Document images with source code
※

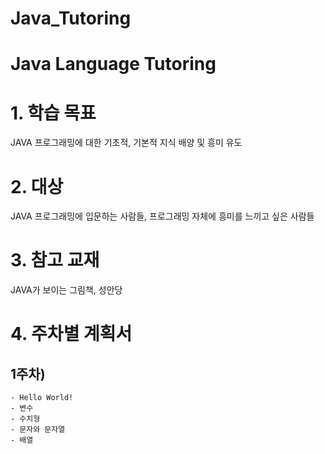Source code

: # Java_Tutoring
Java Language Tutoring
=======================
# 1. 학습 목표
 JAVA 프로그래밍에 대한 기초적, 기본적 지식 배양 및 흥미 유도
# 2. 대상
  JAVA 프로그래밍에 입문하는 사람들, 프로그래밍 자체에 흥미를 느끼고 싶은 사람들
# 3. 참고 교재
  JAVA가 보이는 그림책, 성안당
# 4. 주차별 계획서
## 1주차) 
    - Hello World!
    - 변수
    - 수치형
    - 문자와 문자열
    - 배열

※

_YOUR INSTRUCTIONS_
A faithful, word-for-word version of the records above is needed, with no images in it.

_RESPONSE TO THE TASK_
Source code

: # Java_Tutoring
Java Language Tutoring
=======================
# 1. 학습 목표
 JAVA 프로그래밍에 대한 기초적, 기본적 지식 배양 및 흥미 유도
# 2. 대상
  JAVA 프로그래밍에 입문하는 사람들, 프로그래밍 자체에 흥미를 느끼고 싶은 사람들
# 3. 참고 교재
  JAVA가 보이는 그림책, 성안당
# 4. 주차별 계획서
## 1주차) 
    - Hello World!
    - 변수
    - 수치형
    - 문자와 문자열
    - 배열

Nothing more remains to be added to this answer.